Vier neue Sound-Blaster-X-Fi-Modelle («Xtreme Fidelity») bringt Soundkarten-Spezialist Creative auf den Markt. Sie sollen im Vergleich zur Sound Blaster Audigy eine bis zu 24-fach höhere Leistung bieten. Der PCtipp hat der neuen Klangvielfalt auf den Zahn gefühlt.
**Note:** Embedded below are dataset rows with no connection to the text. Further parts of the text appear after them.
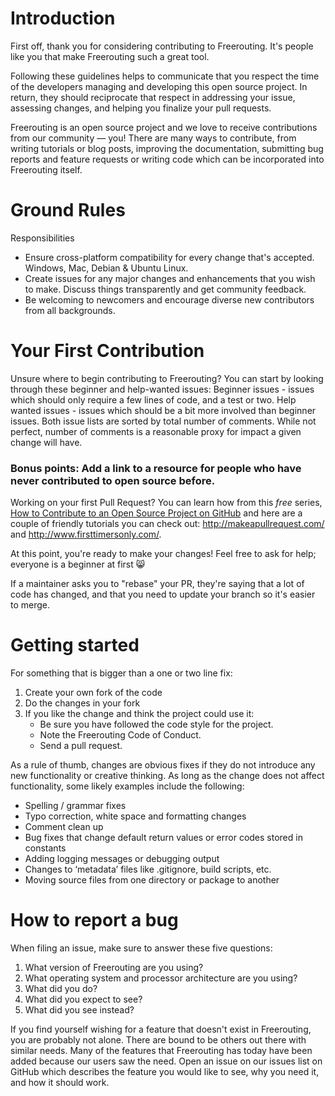 # Introduction

First off, thank you for considering contributing to Freerouting. It's people like you that make Freerouting such a great tool.

Following these guidelines helps to communicate that you respect the time of the developers managing and developing this open source project. In return, they should reciprocate that respect in addressing your issue, assessing changes, and helping you finalize your pull requests.

Freerouting is an open source project and we love to receive contributions from our community — you! There are many ways to contribute, from writing tutorials or blog posts, improving the documentation, submitting bug reports and feature requests or writing code which can be incorporated into Freerouting itself.

# Ground Rules

Responsibilities
* Ensure cross-platform compatibility for every change that's accepted. Windows, Mac, Debian & Ubuntu Linux.
* Create issues for any major changes and enhancements that you wish to make. Discuss things transparently and get community feedback.
* Be welcoming to newcomers and encourage diverse new contributors from all backgrounds.

# Your First Contribution

Unsure where to begin contributing to Freerouting? You can start by looking through these beginner and help-wanted issues:
Beginner issues - issues which should only require a few lines of code, and a test or two.
Help wanted issues - issues which should be a bit more involved than beginner issues.
Both issue lists are sorted by total number of comments. While not perfect, number of comments is a reasonable proxy for impact a given change will have.

### Bonus points: Add a link to a resource for people who have never contributed to open source before.

Working on your first Pull Request? You can learn how from this *free* series, [How to Contribute to an Open Source Project on GitHub](https://egghead.io/series/how-to-contribute-to-an-open-source-project-on-github) and here are a couple of friendly tutorials you can check out: http://makeapullrequest.com/ and http://www.firsttimersonly.com/.

At this point, you're ready to make your changes! Feel free to ask for help; everyone is a beginner at first :smile_cat:

If a maintainer asks you to "rebase" your PR, they're saying that a lot of code has changed, and that you need to update your branch so it's easier to merge.

# Getting started

For something that is bigger than a one or two line fix:

1. Create your own fork of the code
2. Do the changes in your fork
3. If you like the change and think the project could use it:
    * Be sure you have followed the code style for the project.
    * Note the Freerouting Code of Conduct.
    * Send a pull request.

As a rule of thumb, changes are obvious fixes if they do not introduce any new functionality or creative thinking. As long as the change does not affect functionality, some likely examples include the following:
* Spelling / grammar fixes
* Typo correction, white space and formatting changes
* Comment clean up
* Bug fixes that change default return values or error codes stored in constants
* Adding logging messages or debugging output
* Changes to ‘metadata’ files like .gitignore, build scripts, etc.
* Moving source files from one directory or package to another

# How to report a bug

 When filing an issue, make sure to answer these five questions:

 1. What version of Freerouting are you using?
 2. What operating system and processor architecture are you using?
 3. What did you do?
 4. What did you expect to see?
 5. What did you see instead?
 
If you find yourself wishing for a feature that doesn't exist in Freerouting, you are probably not alone. There are bound to be others out there with similar needs. Many of the features that Freerouting has today have been added because our users saw the need. Open an issue on our issues list on GitHub which describes the feature you would like to see, why you need it, and how it should work.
blue_quad von Daniel Bader (22.08.2005)

Mit den Modellen Sound Blaster X-Fi Xtreme Music (199 Franken), Sound Blaster X-Fi Platinum (299 Franken), Sound Blaster X-Fi Fatal1ty FPS (399 Franken) und Sound Blaster X-Fi Elite Pro (externe Box, 539 Franken) bringt Creative [1] Ende September vier neue Soundkarten auf den Schweizer Markt. Herz der neuen Soundblaster-Familie ist der "Xtreme-Fidelity"-Soundprozessor, der analoge Musiksignale bei einer Sampling-Rate von typischen 96 KHz mit einer Genauigkeit von 24 Bit digital auflösen kann. Eine der herausragenden Funktionen des Musikchips ist die neue X-Fi-CMSS-3D-Technologie (Creative Multispeaker Sourround), die auch mit gewöhnlichen Kopfhörern eine Art 3-D-Sourround-Effekt ermöglichen soll.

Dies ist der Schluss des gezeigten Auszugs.